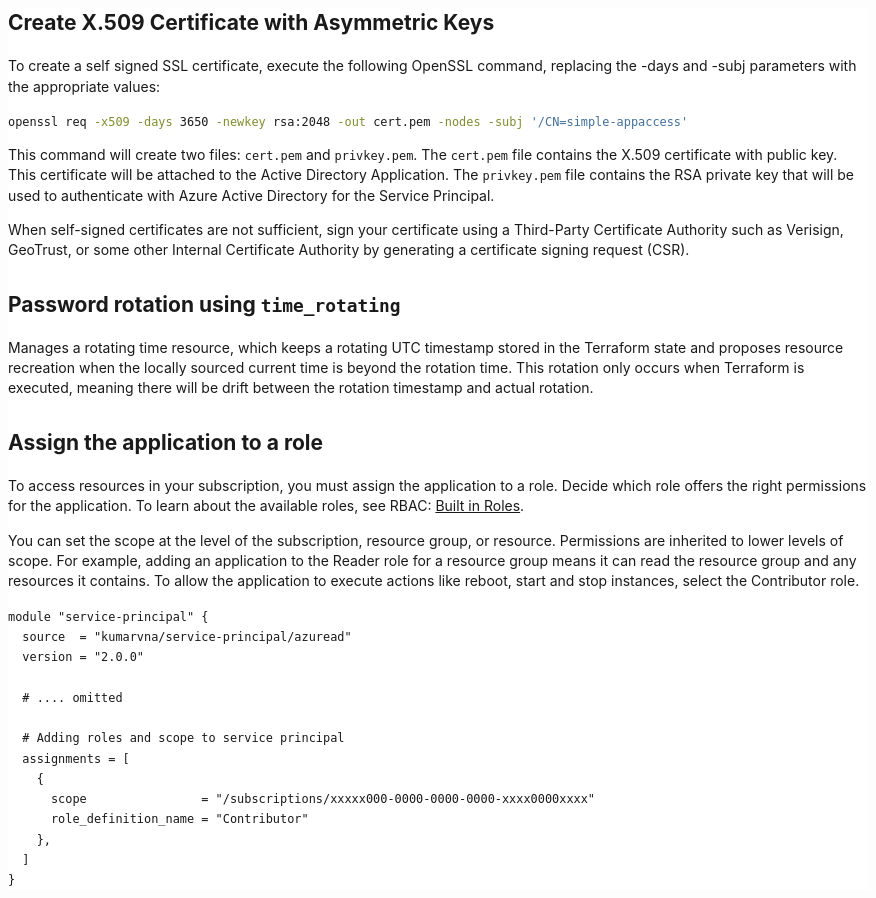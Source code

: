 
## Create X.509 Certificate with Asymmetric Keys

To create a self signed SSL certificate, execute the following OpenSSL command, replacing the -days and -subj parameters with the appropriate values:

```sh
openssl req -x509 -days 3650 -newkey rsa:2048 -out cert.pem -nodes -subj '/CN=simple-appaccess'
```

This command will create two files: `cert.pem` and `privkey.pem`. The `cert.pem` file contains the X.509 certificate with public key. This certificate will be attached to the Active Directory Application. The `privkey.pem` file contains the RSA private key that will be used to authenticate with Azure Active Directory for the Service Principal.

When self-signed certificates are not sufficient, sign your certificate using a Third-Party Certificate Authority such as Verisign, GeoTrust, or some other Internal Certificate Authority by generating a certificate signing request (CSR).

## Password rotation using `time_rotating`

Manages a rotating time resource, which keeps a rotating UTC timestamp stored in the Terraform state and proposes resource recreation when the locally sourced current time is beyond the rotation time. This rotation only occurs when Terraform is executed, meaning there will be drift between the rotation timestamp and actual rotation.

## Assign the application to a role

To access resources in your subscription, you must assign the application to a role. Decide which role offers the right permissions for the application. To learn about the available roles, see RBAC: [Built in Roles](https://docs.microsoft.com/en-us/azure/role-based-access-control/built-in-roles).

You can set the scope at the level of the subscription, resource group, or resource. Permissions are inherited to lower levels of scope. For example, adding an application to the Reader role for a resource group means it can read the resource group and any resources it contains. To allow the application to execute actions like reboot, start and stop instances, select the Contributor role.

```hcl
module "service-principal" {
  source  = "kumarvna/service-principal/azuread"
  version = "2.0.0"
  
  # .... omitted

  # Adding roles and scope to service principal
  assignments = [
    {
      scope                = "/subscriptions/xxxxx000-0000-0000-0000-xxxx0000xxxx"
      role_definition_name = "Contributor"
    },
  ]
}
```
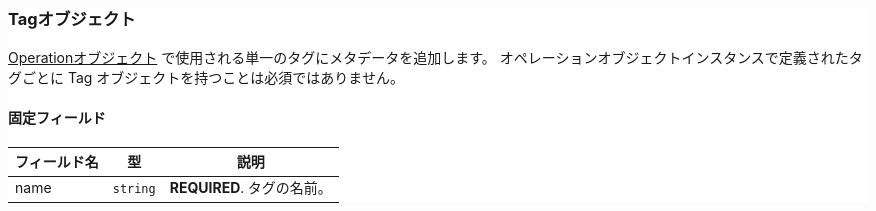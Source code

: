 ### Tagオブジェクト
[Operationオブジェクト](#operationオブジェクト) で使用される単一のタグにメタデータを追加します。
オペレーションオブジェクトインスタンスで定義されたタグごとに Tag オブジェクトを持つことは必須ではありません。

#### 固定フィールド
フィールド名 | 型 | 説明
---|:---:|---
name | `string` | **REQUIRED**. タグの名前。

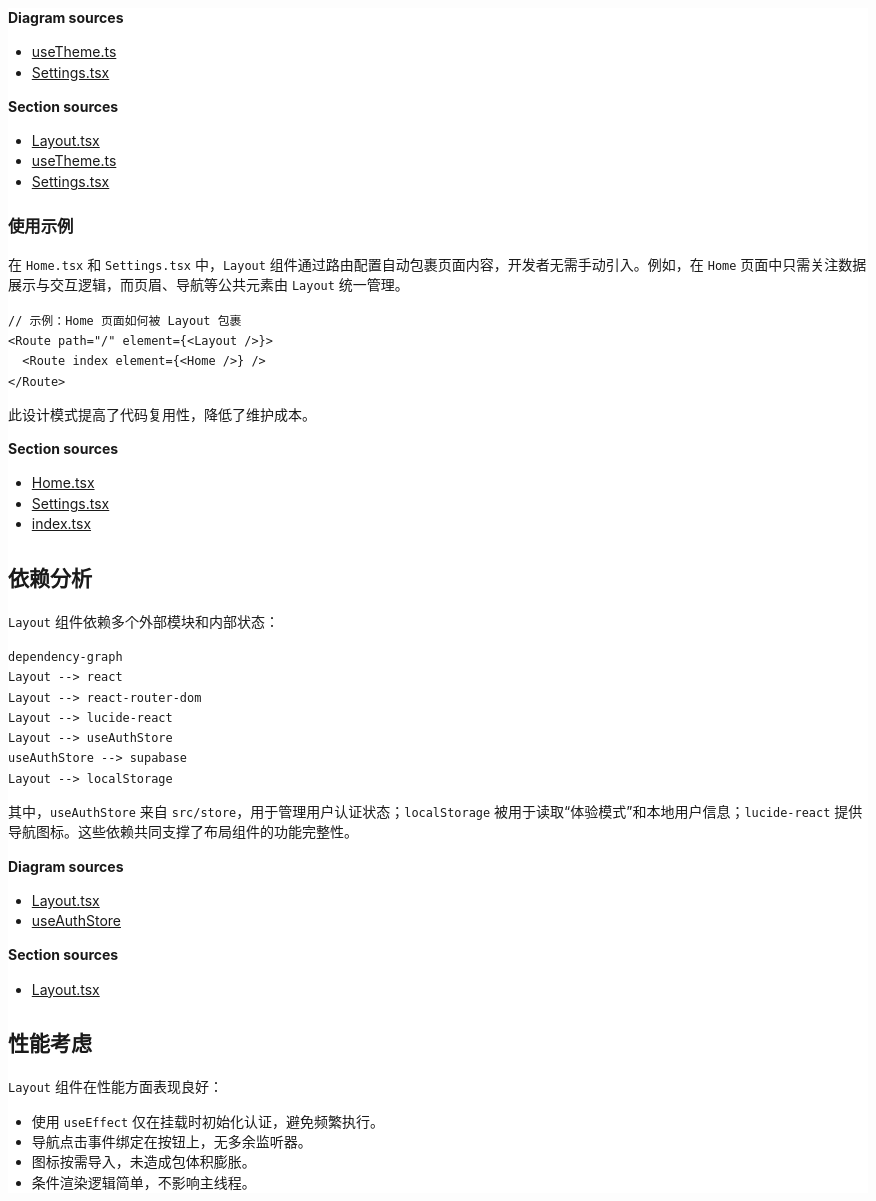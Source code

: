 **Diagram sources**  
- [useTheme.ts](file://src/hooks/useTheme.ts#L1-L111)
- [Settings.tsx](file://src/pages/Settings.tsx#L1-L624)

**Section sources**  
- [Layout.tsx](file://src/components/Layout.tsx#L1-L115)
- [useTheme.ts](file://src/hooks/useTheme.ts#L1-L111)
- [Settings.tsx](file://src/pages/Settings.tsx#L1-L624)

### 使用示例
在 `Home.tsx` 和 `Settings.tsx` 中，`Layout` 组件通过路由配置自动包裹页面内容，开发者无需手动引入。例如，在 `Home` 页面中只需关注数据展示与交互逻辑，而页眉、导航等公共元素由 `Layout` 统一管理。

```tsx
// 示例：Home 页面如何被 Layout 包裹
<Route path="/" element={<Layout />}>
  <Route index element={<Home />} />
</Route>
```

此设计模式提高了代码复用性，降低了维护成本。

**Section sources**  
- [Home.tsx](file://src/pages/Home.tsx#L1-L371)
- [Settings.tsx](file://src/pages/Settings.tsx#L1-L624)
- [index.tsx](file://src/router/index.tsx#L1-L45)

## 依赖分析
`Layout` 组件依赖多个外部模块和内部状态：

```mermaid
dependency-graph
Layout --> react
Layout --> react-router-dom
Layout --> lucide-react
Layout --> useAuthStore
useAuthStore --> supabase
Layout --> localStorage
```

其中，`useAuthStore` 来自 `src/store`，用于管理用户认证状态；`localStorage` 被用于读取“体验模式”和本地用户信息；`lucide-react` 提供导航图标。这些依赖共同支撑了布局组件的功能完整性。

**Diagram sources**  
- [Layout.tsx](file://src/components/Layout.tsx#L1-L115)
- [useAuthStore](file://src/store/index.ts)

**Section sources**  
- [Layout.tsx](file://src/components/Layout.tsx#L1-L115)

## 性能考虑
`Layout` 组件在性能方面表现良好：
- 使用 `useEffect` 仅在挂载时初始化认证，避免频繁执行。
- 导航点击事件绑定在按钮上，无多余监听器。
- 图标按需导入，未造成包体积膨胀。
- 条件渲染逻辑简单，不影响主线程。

## WHAT IS EXPECTED
Please print all the lines above exactly as given and leave out every picture.

## ANSWER TO THE PROBLEM
Source code

: 
## Create X.509 Certificate with Asymmetric Keys

To create a self signed SSL certificate, execute the following OpenSSL command, replacing the -days and -subj parameters with the appropriate values:

```sh
openssl req -x509 -days 3650 -newkey rsa:2048 -out cert.pem -nodes -subj '/CN=simple-appaccess'
```

This command will create two files: `cert.pem` and `privkey.pem`. The `cert.pem` file contains the X.509 certificate with public key. This certificate will be attached to the Active Directory Application. The `privkey.pem` file contains the RSA private key that will be used to authenticate with Azure Active Directory for the Service Principal.

When self-signed certificates are not sufficient, sign your certificate using a Third-Party Certificate Authority such as Verisign, GeoTrust, or some other Internal Certificate Authority by generating a certificate signing request (CSR).

## Password rotation using `time_rotating`

Manages a rotating time resource, which keeps a rotating UTC timestamp stored in the Terraform state and proposes resource recreation when the locally sourced current time is beyond the rotation time. This rotation only occurs when Terraform is executed, meaning there will be drift between the rotation timestamp and actual rotation.

## Assign the application to a role

To access resources in your subscription, you must assign the application to a role. Decide which role offers the right permissions for the application. To learn about the available roles, see RBAC: [Built in Roles](https://docs.microsoft.com/en-us/azure/role-based-access-control/built-in-roles).

You can set the scope at the level of the subscription, resource group, or resource. Permissions are inherited to lower levels of scope. For example, adding an application to the Reader role for a resource group means it can read the resource group and any resources it contains. To allow the application to execute actions like reboot, start and stop instances, select the Contributor role.

```hcl
module "service-principal" {
  source  = "kumarvna/service-principal/azuread"
  version = "2.0.0"
  
  # .... omitted

  # Adding roles and scope to service principal
  assignments = [
    {
      scope                = "/subscriptions/xxxxx000-0000-0000-0000-xxxx0000xxxx"
      role_definition_name = "Contributor"
    },
  ]
}
```
Source code

: ### Tagオブジェクト
[Operationオブジェクト](#operationオブジェクト) で使用される単一のタグにメタデータを追加します。
オペレーションオブジェクトインスタンスで定義されたタグごとに Tag オブジェクトを持つことは必須ではありません。

#### 固定フィールド
フィールド名 | 型 | 説明
---|:---:|---
name | `string` | **REQUIRED**. タグの名前。

Source code

: **Diagram sources**  
- [useTheme.ts](file://src/hooks/useTheme.ts#L1-L111)
- [Settings.tsx](file://src/pages/Settings.tsx#L1-L624)

**Section sources**  
- [Layout.tsx](file://src/components/Layout.tsx#L1-L115)
- [useTheme.ts](file://src/hooks/useTheme.ts#L1-L111)
- [Settings.tsx](file://src/pages/Settings.tsx#L1-L624)

### 使用示例
在 `Home.tsx` 和 `Settings.tsx` 中，`Layout` 组件通过路由配置自动包裹页面内容，开发者无需手动引入。例如，在 `Home` 页面中只需关注数据展示与交互逻辑，而页眉、导航等公共元素由 `Layout` 统一管理。

```tsx
// 示例：Home 页面如何被 Layout 包裹
<Route path="/" element={<Layout />}>
  <Route index element={<Home />} />
</Route>
```

此设计模式提高了代码复用性，降低了维护成本。

**Section sources**  
- [Home.tsx](file://src/pages/Home.tsx#L1-L371)
- [Settings.tsx](file://src/pages/Settings.tsx#L1-L624)
- [index.tsx](file://src/router/index.tsx#L1-L45)

## 依赖分析
`Layout` 组件依赖多个外部模块和内部状态：

```mermaid
dependency-graph
Layout --> react
Layout --> react-router-dom
Layout --> lucide-react
Layout --> useAuthStore
useAuthStore --> supabase
Layout --> localStorage
```

其中，`useAuthStore` 来自 `src/store`，用于管理用户认证状态；`localStorage` 被用于读取“体验模式”和本地用户信息；`lucide-react` 提供导航图标。这些依赖共同支撑了布局组件的功能完整性。

**Diagram sources**  
- [Layout.tsx](file://src/components/Layout.tsx#L1-L115)
- [useAuthStore](file://src/store/index.ts)

**Section sources**  
- [Layout.tsx](file://src/components/Layout.tsx#L1-L115)

## 性能考虑
`Layout` 组件在性能方面表现良好：
- 使用 `useEffect` 仅在挂载时初始化认证，避免频繁执行。
- 导航点击事件绑定在按钮上，无多余监听器。
- 图标按需导入，未造成包体积膨胀。
- 条件渲染逻辑简单，不影响主线程。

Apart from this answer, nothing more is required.